30 days without Instagram

Over a month ago I decided to deactivate my Instagram and apart from Facebook which I very rarely check I have no other social media. I did so because I found it was becoming a distraction in my life and was subtracting value, rather than adding it. One of the best ways to find out the value of something is to temporarily, voluntarily deprive yourself of it. Here are my thoughts on the experience

I didn’t miss anything

Immediately on reactivating my Instagram I looked at a bunch of people’s profiles I’d been yearning to see and it turned out I hadn’t missed anything. Most of the people didn’t actually post that much and what they did post wasn’t anything groundbreaking or momentus. This made me realise that I can probably go a day or two without checking Instagram and still be fine.

Follow less people

Stop trying to keep up with everyone and everything, it’s simple not possible.

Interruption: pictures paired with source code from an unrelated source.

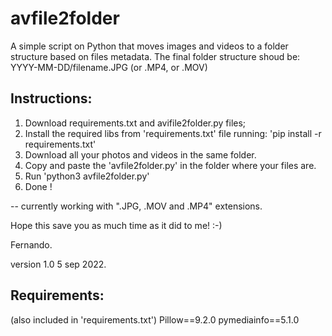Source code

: # avfile2folder

A simple script on Python that moves images and videos to a folder structure based on files metadata.
The final folder structure shoud be: YYYY-MM-DD/filename.JPG (or .MP4, or .MOV)

## Instructions:
1. Download requirements.txt and avifile2folder.py files;
2. Install the required libs from 'requirements.txt' file running: 'pip install -r requirements.txt'
3. Download all your photos and videos in the same folder. 
4. Copy and paste the 'avfile2folder.py' in the folder where your files are.
5. Run 'python3 avfile2folder.py'
6. Done !

-- currently working with ".JPG, .MOV and .MP4" extensions. 


Hope this save you as much time as it did to me! 
:-)


Fernando.

version 1.0
5 sep 2022.





## Requirements:
(also included in 'requirements.txt')
Pillow==9.2.0
pymediainfo==5.1.0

I currently follow about 70 and want to get that down to even less. If that’s too extreme for you then try to keep it under 150 which is Dunbar’s number which is the suggested number of relationships we can maintain. This has a two-fold impact: there is less to keep updated with and the deeper and richer those remaining connections and interactions can be.

Use social media as a social tool

Like any tool there is a wrong way and a right way it can be used. I realised I had been doing it all wrong – jumping into the app, see what’s new, scroll, like, rinse and repeat. But that is a highly passive way to interact and doesn’t build much connection. Going forward I want to be more interactive on it by posting comments on posts and sending messages to people who have added value to my day, I want to continue the conversation that their post started or that sparked interest.

I replaced the time

Since I was no longer spending time in the app I found myself spending my time much more constructively by reading a lot more books. Also I physically replaced its location in my dock with my Kindle app and I’ve squirrelled away Instagram in a folder so it’s now less tempting.

What story do you want to tell?

The way I see it is that you can use Instagram as a personal account and post everything from selfies to quotes or you use it as a business/brand/personality and keep all your posts within a certain subject. Some people use it as a digital journal to flick back through and remember fond memories. Others to promote their business. Or as a creative outlet for showing their physical or digital creations. In my opinion I would just pick one and stick to it. This helps to solidify what you are using the service for and feel less that the service is using you.

I’d do it again

If you have a big project coming up, you’re feeling time stressed, noticing low self-esteem or any of the other negative effects of social media then don’t hesitate to hit that deactivate button! The beauty is you won’t lose anything when you want to come back and in the interim you won’t get any notifications and people won’t be able to find or interact with you.

During my time off I came across two great articles from Cal Newport who has been very vocal against social media:

  1. Beyond #DeleteFacebook: More Thoughts on Embracing the Social Internet Over Social Media

  1. On Analog Social Media

Here are Newport’s helpful tips:

I’ve evolved a more nuanced philosophy that I call slow social media.

Here are the basic principles:

• Only use a given social media service if it provides valuable benefits that would be hard to replace. Use these services only for these purposes.

• Delete all social media apps from your phone. (Few serious uses for social media require that you can access it wherever you are throughout the day.) Instead, access social media through a web browser on your laptop or desktop, once or twice a week.

• When logged onto a social media service, don’t click “like” or follow links unrelated to your specific, high-value purposes — these activities mainly serve the social media conglomerate’s attempts to package you into data slivers that they can sell to the highest bidder.

Adding these restrictions also has the benefit of clarifying the true value of the activities that keep you in the social media orbit. If you find that the extra obstacle of using a web browser instead of your phone prevents you from using a given service for more than a month, than you should quit it altogether.

(Emphasis mine) – admittedly I will find this hard but I’m going to try it.

I don’t think social media is an inherently bad thing. But I do think it has evolved too quickly for us to understand the longterm effects on our well-being. Added to that, the “free” business model and tactics these services employ to get us to stay engaged should lead us to use it with caution.